YOUR ASSIGNMENT: Only the number is needed: how many lines of the entries below contain the word "profiling".
START INFORMATION PROVIDED
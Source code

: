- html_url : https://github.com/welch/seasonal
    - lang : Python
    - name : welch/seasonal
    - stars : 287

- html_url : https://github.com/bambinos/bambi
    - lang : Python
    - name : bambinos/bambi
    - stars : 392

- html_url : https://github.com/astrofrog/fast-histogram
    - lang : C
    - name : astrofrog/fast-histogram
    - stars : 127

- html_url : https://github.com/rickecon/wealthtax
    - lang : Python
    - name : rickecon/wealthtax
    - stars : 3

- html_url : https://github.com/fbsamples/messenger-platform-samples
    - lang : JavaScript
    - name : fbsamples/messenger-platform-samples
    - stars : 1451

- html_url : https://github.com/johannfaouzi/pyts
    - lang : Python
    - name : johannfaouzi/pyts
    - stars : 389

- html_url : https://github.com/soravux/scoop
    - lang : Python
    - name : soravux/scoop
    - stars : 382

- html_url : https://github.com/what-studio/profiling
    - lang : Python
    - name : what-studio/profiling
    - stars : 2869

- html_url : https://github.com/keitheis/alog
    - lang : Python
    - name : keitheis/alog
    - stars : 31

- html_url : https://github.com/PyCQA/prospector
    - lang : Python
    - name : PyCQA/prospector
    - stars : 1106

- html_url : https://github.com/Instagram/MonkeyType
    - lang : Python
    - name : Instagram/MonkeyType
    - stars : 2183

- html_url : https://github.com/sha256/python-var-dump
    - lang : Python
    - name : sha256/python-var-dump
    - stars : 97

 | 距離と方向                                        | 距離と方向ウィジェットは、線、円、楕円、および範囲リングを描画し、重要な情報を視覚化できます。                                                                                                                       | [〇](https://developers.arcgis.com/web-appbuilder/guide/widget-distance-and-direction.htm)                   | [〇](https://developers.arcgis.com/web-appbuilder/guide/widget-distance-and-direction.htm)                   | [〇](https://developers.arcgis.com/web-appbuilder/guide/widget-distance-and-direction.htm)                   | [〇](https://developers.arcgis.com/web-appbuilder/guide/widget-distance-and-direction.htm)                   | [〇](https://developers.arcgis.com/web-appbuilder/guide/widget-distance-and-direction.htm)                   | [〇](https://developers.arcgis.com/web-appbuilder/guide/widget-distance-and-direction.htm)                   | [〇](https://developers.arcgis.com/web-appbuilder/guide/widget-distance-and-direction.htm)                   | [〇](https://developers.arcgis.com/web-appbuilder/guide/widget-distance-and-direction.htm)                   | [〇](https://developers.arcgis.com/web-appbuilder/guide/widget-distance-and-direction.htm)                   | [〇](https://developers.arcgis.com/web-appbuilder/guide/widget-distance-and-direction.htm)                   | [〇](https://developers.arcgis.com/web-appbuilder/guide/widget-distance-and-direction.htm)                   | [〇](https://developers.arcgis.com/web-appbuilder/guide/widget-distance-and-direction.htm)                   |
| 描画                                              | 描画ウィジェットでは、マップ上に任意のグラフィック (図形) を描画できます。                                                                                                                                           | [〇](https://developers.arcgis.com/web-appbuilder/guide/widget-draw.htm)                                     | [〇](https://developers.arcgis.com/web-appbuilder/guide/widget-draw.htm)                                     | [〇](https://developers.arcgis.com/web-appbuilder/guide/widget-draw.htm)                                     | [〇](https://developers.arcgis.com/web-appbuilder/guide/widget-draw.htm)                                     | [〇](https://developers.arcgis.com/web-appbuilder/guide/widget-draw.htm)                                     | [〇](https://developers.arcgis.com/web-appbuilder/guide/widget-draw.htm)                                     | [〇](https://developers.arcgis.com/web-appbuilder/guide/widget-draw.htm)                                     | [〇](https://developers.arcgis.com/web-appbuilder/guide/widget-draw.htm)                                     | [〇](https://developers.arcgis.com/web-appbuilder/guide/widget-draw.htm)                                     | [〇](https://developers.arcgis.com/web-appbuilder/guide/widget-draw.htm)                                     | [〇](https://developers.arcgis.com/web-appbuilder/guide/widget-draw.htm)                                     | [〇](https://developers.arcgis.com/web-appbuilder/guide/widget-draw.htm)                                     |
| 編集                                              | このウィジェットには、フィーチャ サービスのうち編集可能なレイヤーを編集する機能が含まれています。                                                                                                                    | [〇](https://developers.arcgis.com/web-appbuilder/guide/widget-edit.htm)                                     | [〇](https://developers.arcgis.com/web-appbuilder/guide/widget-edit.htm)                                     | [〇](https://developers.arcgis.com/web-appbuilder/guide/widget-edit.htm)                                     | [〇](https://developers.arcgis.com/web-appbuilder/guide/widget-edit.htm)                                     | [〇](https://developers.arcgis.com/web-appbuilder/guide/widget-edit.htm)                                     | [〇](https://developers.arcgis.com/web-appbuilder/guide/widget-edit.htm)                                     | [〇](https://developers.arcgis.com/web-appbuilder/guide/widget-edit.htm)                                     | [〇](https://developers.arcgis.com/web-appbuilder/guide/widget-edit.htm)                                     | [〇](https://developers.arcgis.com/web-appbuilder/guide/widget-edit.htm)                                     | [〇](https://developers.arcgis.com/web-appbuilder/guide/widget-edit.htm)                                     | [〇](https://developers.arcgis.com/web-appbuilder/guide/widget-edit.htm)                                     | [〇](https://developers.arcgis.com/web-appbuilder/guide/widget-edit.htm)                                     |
END INFORMATION PROVIDED
SOLUTION: 2